Una particolare attenzione dovrà essere posta nella dimostrazione dello stato di insolvenza dell’impresa. L’istante dovrà fornire la prova dei fatti rilevanti dai quali il Tribunale fallimentare possa desumere segnali dell’impossibilità per l’imprenditore di far fronte ai propri debiti.

L’istanza presentata da uno o più creditori, infine, prende le forme di un ricorso, che si dovrà redigere per iscritto e depositare nella cancelleria del Tribunale fallimentare competente.

Si sottolinea che l’articolo 147, comma 4, legge fallimentare prevede una particolare forma di istanza di fallimento nell’ipotesi in cui risulti l’esistenza di soci illimitatamente responsabili prima sconosciuti.

Questo dopo la dichiarazione del fallimento di una società.

Dal rischio fallimento all’accordo col Fisco: com’è cambiata la transazione fiscale 

C’è uno strumento che fino a qualche anno fa terrorizzava gli imprenditori italiani perché poteva sancire il fallimento definitivo di un’azienda. Oggi invece può essere utilizzato per ridurre il proprio debito verso il Fisco fino all’80%.

Presentando un concordato preventivo con all’interno la transazione fiscale è possibile ridurre il proprio debito con il Fisco fino all’80% e pagare il restante 20% nell’arco di 4 o 5 anni.

Insomma, oggi è possibile prevenire l’istanza di fallimento.
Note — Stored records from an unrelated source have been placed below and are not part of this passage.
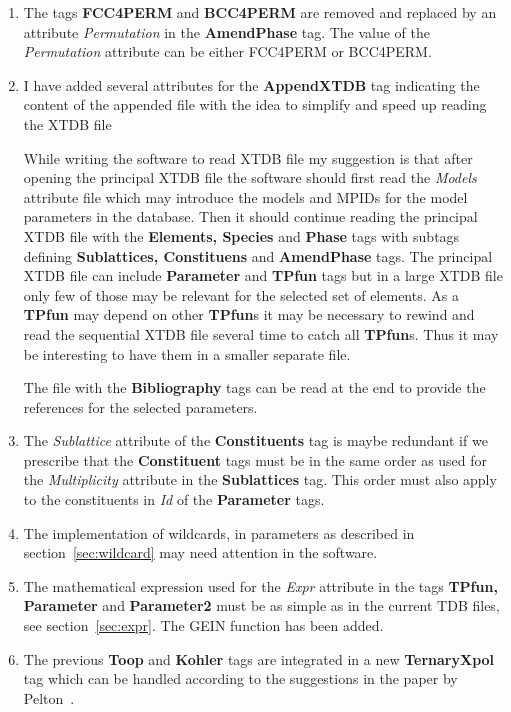 \documentclass{article}
\begin{document}
\begin{appendices}
\begin{enumerate}
\item The tags {\bf FCC4PERM} and {\bf BCC4PERM} are removed and
  replaced by an attribute {\em Permutation} in the {\bf AmendPhase}
  tag.  The value of the {\em Permutation} attribute can be either
  FCC4PERM or BCC4PERM.

\item I have added several attributes for the {\bf AppendXTDB} tag
  indicating the content of the appended file with the idea to
  simplify and speed up reading the XTDB file

  While writing the software to read XTDB file my suggestion is that
  after opening the principal XTDB file the software should first read
  the {\em Models} attribute file which may introduce the models and
  MPIDs for the model parameters in the database.  Then it should
  continue reading the principal XTDB file with the {\bf Elements,
    Species} and {\bf Phase} tags with subtags defining {\bf
    Sublattices, Constituens} and {\bf AmendPhase} tags.  The
  principal XTDB file can include {\bf Parameter} and {\bf TPfun} tags
  but in a large XTDB file only few of those may be relevant for the
  selected set of elements.  As a {\bf TPfun} may depend on other {\bf
    TPfun}s it may be necessary to rewind and read the sequential XTDB
  file several time to catch all {\bf TPfun}s.  Thus it may be
  interesting to have them in a smaller separate file.

  The file with the {\bf Bibliography} tags can be read at the end to
  provide the references for the selected parameters.

\item The {\em Sublattice} attribute of the {\bf Constituents} tag is
  maybe redundant if we prescribe that the {\bf Constituent} tags must
  be in the same order as used for the {\em Multiplicity} attribute in
  the {\bf Sublattices} tag.  This order must also apply to the
  constituents in {\em Id} of the {\bf Parameter} tags.

\item The implementation of wildcards, in parameters as described in
  section~\ref{sec:wildcard} may need attention in the software.

\item The mathematical expression used for the {\em Expr} attribute in
  the tags {\bf TPfun, Parameter} and {\bf Parameter2} must be as
  simple as in the current TDB files, see section~\ref{sec:expr}.  The
  GEIN function has been added.

\item The previous {\bf Toop} and {\bf Kohler} tags are integrated in
  a new {\bf TernaryXpol} tag which can be handled according to the
  suggestions in the paper by Pelton~\cite{01Pel}.


\end{enumerate}
\end{appendices}
\end{document}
Per riuscire a ottenere con successo il concordato preventivo, l’imprenditore deve dimostrare, con l’aiuto di un attestatore, che l’eventuale fallimento o liquidazione giudiziale nel nuovo codice della crisi della società sarebbe molto più gravoso per lo Stato rispetto alla proposta fatta per l’imprenditore.

In un periodo storico in cui ci troviamo ad affrontare la ripresa dei pagamenti con le banche, la crisi post Covid-19 e la crisi del conflitto Russia – Ucraina e il conseguente rincaro del costo dell’energia, avere accesso a uno strumento come questo può decretare il salvataggio di un’azienda.